Zbadano domowe soki z Podhala. Zauważono coś podejrzanego

W okresie wakacyjnym rekordy popularności biją soki owocowe, które można rozcieńczać z wodą. Wiele osób lubi z nich korzystać latem, bo dzięki nim napój staje się smaczniejszy. Turyści często, zamiast sięgać po wyroby z marketów, starają się zaopatrywać na lokalnych straganach, gdzie powinni znaleźć zdrowsze zamienniki domowej roboty. Teraz okazuje się, że ich skład pozostawia wiele do życzenia, co może świadczyć o tym, że to zwykłe podróbki.

Soki sprzedawane m.in. na Podhalu powinny być wykonywane z naturalnych i zdrowych składników.
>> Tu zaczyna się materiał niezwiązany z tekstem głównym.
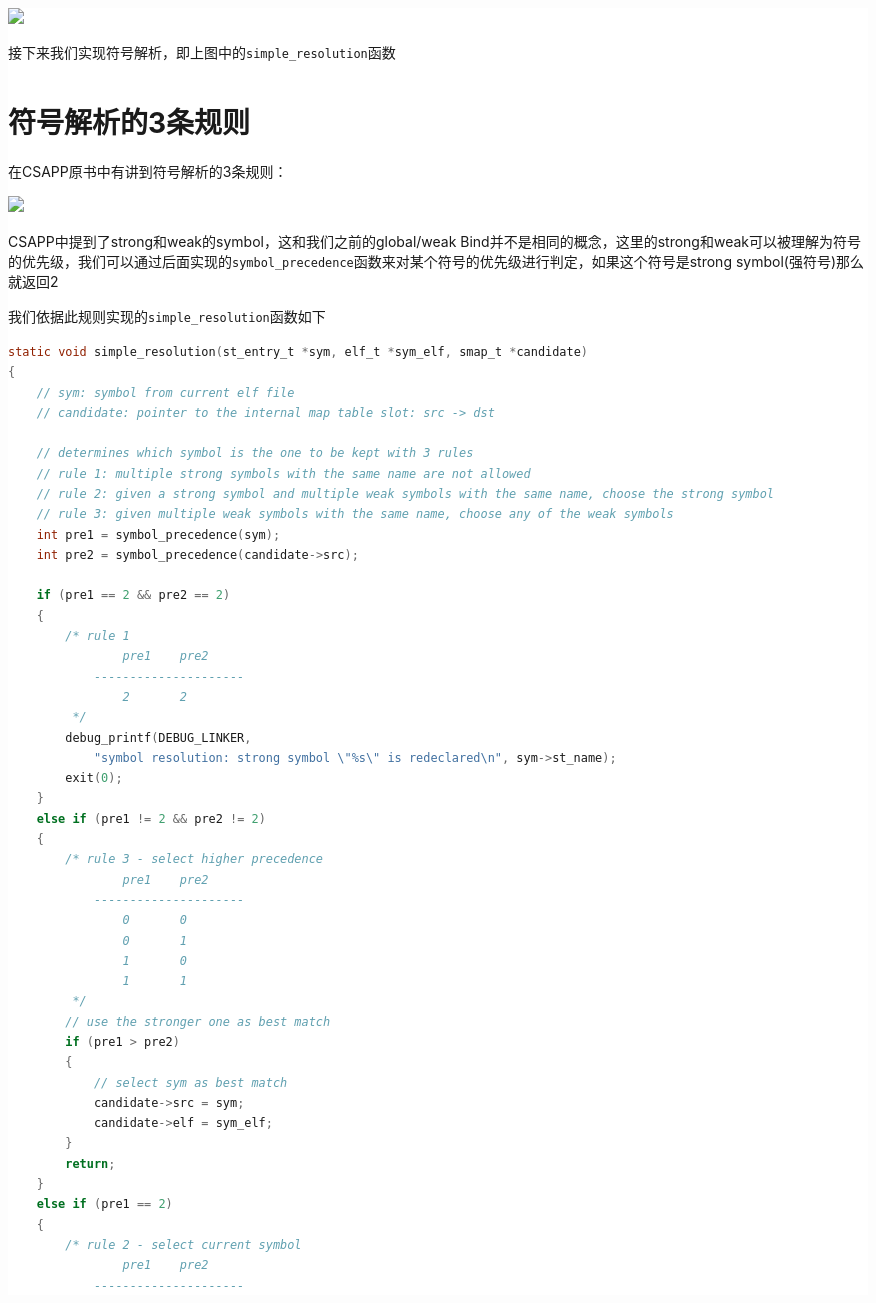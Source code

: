 ![](https://tva1.sinaimg.cn/large/008i3skNly1gwqd1bz2xej30x00u078t.jpg)

接下来我们实现符号解析，即上图中的`simple_resolution`函数

# 符号解析的3条规则

在CSAPP原书中有讲到符号解析的3条规则：

![](https://tva1.sinaimg.cn/large/008i3skNly1gwqdiccwj6j315208y75t.jpg)

CSAPP中提到了strong和weak的symbol，这和我们之前的global/weak Bind并不是相同的概念，这里的strong和weak可以被理解为符号的优先级，我们可以通过后面实现的`symbol_precedence`函数来对某个符号的优先级进行判定，如果这个符号是strong symbol(强符号)那么就返回2

我们依据此规则实现的`simple_resolution`函数如下

```c
static void simple_resolution(st_entry_t *sym, elf_t *sym_elf, smap_t *candidate)
{
    // sym: symbol from current elf file
    // candidate: pointer to the internal map table slot: src -> dst
    
    // determines which symbol is the one to be kept with 3 rules
    // rule 1: multiple strong symbols with the same name are not allowed
    // rule 2: given a strong symbol and multiple weak symbols with the same name, choose the strong symbol
    // rule 3: given multiple weak symbols with the same name, choose any of the weak symbols
    int pre1 = symbol_precedence(sym);
    int pre2 = symbol_precedence(candidate->src);

    if (pre1 == 2 && pre2 == 2)
    {
        /* rule 1
                pre1    pre2
            ---------------------
                2       2
         */
        debug_printf(DEBUG_LINKER, 
            "symbol resolution: strong symbol \"%s\" is redeclared\n", sym->st_name);
        exit(0);
    }
    else if (pre1 != 2 && pre2 != 2)
    {
        /* rule 3 - select higher precedence
                pre1    pre2
            ---------------------
                0       0
                0       1
                1       0
                1       1
         */
        // use the stronger one as best match
        if (pre1 > pre2)
        {
            // select sym as best match
            candidate->src = sym;
            candidate->elf = sym_elf;
        }
        return;
    }
    else if (pre1 == 2)
    {
        /* rule 2 - select current symbol
                pre1    pre2
            ---------------------
```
Jakiś czas temu grupa reporterów TVN „Uwaga!” postanowiło kupić miejscowy produkt i poddać go badaniom. Sprzedawcy deklarowali, że napoje dostępne na straganach są lepsze niż te z marketów i mniej sztuczne, jednak wyniki testu były zaskakujące.
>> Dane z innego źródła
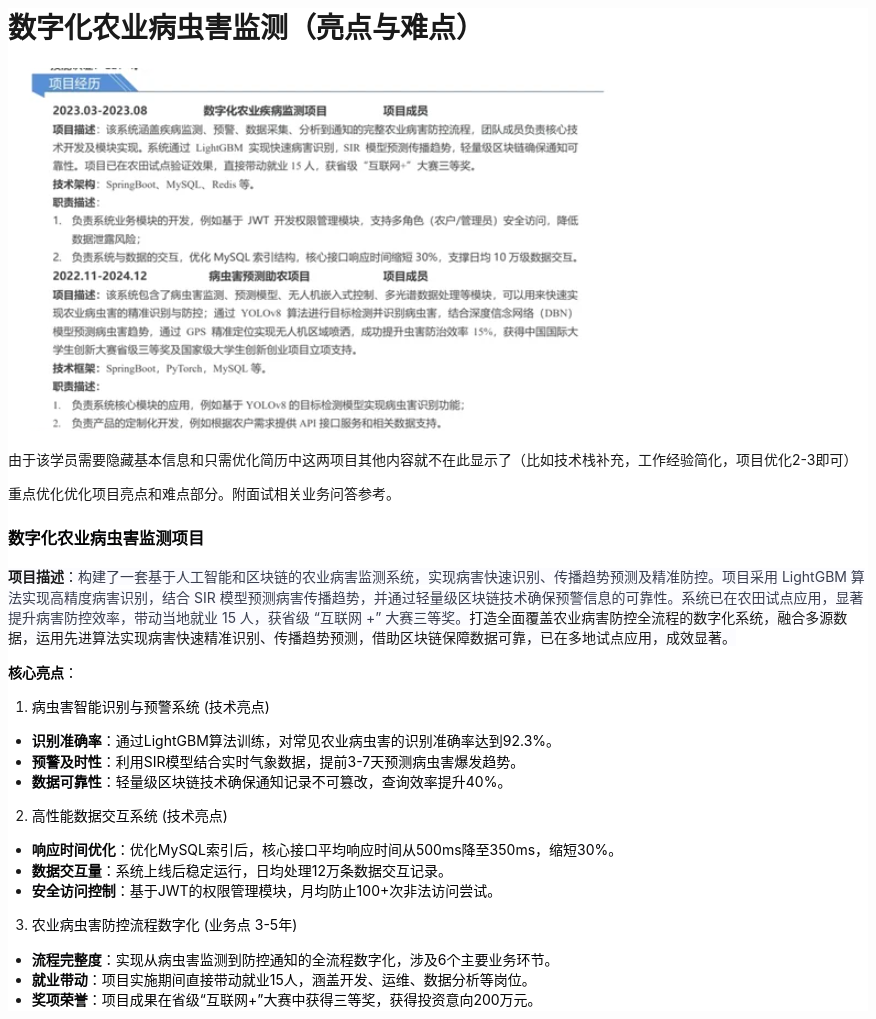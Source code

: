 # 数字化农业病虫害监测（亮点与难点）



![1742102514845-a10b927c-6d10-4fc3-8c7a-2de648a6d9a5.png](./img/71a9ZEF5O20s1FcH/1742102514845-a10b927c-6d10-4fc3-8c7a-2de648a6d9a5-627776.png)

由于该学员需要隐藏基本信息和只需优化简历中这两项目其他内容就不在此显示了（比如技术栈补充，工作经验简化，项目优化2-3即可）

重点优化优化项目亮点和难点部分。附面试相关业务问答参考。

### <font style="color:rgb(6, 6, 7);">数字化农业病虫害监测项目</font>
**<font style="background-color:rgb(252, 252, 255);">项目描述</font>**<font style="background-color:rgb(252, 252, 255);">：</font><font style="color:rgba(15, 21, 40, 0.82);background-color:rgb(252, 252, 255);">构建了一套基于人工智能和区块链的农业病害监测系统，实现病害快速识别、传播趋势预测及精准防控。项目采用 LightGBM 算法实现高精度病害识别，结合 SIR 模型预测病害传播趋势，并通过轻量级区块链技术确保预警信息的可靠性。系统已在农田试点应用，显著提升病害防控效率，带动当地就业 15 人，获省级 “互联网 +” 大赛三等奖。</font><font style="background-color:rgb(252, 252, 255);">打造全面覆盖农业病害防控全流程的数字化系统，融合多源数据，运用先进算法实现病害快速精准识别、传播趋势预测，借助区块链保障数据可靠，已在多地试点应用，成效显著。</font>

**<font style="color:rgb(6, 6, 7);">核心亮点</font>**<font style="color:rgb(6, 6, 7);">：</font>

1. <font style="color:rgb(6, 6, 7);">病虫害智能识别与预警系统 (技术亮点)</font>
+ **<font style="color:rgb(6, 6, 7);">识别准确率</font>**<font style="color:rgb(6, 6, 7);">：通过LightGBM算法训练，对常见农业病虫害的识别准确率达到92.3%。</font>
+ **<font style="color:rgb(6, 6, 7);">预警及时性</font>**<font style="color:rgb(6, 6, 7);">：利用SIR模型结合实时气象数据，提前3-7天预测病虫害爆发趋势。</font>
+ **<font style="color:rgb(6, 6, 7);">数据可靠性</font>**<font style="color:rgb(6, 6, 7);">：轻量级区块链技术确保通知记录不可篡改，查询效率提升40%。</font>
2. <font style="color:rgb(6, 6, 7);">高性能数据交互系统 (技术亮点) </font>
+ **<font style="color:rgb(6, 6, 7);">响应时间优化</font>**<font style="color:rgb(6, 6, 7);">：优化MySQL索引后，核心接口平均响应时间从500ms降至350ms，缩短30%。</font>
+ **<font style="color:rgb(6, 6, 7);">数据交互量</font>**<font style="color:rgb(6, 6, 7);">：系统上线后稳定运行，日均处理12万条数据交互记录。</font>
+ **<font style="color:rgb(6, 6, 7);">安全访问控制</font>**<font style="color:rgb(6, 6, 7);">：基于JWT的权限管理模块，月均防止100+次非法访问尝试。</font>
3. <font style="color:rgb(6, 6, 7);">农业病虫害防控流程数字化 (业务点 3-5年) </font>
+ **<font style="color:rgb(6, 6, 7);">流程完整度</font>**<font style="color:rgb(6, 6, 7);">：实现从病虫害监测到防控通知的全流程数字化，涉及6个主要业务环节。</font>
+ **<font style="color:rgb(6, 6, 7);">就业带动</font>**<font style="color:rgb(6, 6, 7);">：项目实施期间直接带动就业15人，涵盖开发、运维、数据分析等岗位。</font>
+ **<font style="color:rgb(6, 6, 7);">奖项荣誉</font>**<font style="color:rgb(6, 6, 7);">：项目成果在省级“互联网+”大赛中获得三等奖，获得投资意向200万元。</font>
Soki z Podhala nie są domowej roboty? Turyści mogą być oszukiwani

Sok domowej roboty to produkt tworzony tylko z tego, co zostaje wyciśnięte z owoców, oznacza to, że nie powinien mieć w sobie sztucznych barwników czy innych dodatków słodzących. Okazuje się, że niektórzy sprzedawcy kupują produkty w supermarketach i przelewają do innych opakowań, by przyspieszyć swój czas „produkcji” i zarobić na podróbce.
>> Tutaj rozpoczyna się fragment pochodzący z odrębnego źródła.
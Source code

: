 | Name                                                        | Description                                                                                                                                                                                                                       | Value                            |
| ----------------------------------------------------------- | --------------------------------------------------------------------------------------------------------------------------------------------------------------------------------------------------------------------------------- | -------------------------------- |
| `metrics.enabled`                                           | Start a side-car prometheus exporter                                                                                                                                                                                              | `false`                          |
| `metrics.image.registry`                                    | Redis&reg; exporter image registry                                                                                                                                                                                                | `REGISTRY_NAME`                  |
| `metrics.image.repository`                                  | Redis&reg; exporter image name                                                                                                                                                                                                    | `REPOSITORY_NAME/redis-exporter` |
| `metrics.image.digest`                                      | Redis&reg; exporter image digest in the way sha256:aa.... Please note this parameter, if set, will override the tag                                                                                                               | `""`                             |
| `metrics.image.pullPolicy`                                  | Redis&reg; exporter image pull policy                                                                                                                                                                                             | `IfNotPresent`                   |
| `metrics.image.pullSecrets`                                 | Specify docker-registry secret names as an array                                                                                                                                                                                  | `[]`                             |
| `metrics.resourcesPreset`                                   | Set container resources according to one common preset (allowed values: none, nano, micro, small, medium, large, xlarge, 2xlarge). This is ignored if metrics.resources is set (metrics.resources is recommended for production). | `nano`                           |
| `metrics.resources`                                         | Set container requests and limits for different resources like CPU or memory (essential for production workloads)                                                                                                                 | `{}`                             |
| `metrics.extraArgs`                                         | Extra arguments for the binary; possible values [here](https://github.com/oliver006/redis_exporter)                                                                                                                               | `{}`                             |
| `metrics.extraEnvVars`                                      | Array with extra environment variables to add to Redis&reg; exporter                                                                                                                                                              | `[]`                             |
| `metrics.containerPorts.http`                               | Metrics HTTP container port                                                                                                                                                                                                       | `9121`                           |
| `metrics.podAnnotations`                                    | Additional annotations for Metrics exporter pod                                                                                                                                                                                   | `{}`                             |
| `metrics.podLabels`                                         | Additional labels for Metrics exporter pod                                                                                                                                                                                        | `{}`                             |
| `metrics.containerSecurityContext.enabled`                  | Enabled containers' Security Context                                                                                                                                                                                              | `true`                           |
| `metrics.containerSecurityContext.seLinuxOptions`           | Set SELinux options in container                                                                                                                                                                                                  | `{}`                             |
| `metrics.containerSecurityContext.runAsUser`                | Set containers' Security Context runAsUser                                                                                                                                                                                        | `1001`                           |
Reporterzy programu TVN swoją butelkę soku oddali do badania ekspertom z wydziału technologii i żywności Uniwersytetu Rolniczego w Krakowie. Nabyli ją w Zakopanem za 25 zł. Wynik badania wykazał, że otrzymali produkt, który składem przypominał sklepowy – posiadał podobną barwę, zawartość cukru i karmel.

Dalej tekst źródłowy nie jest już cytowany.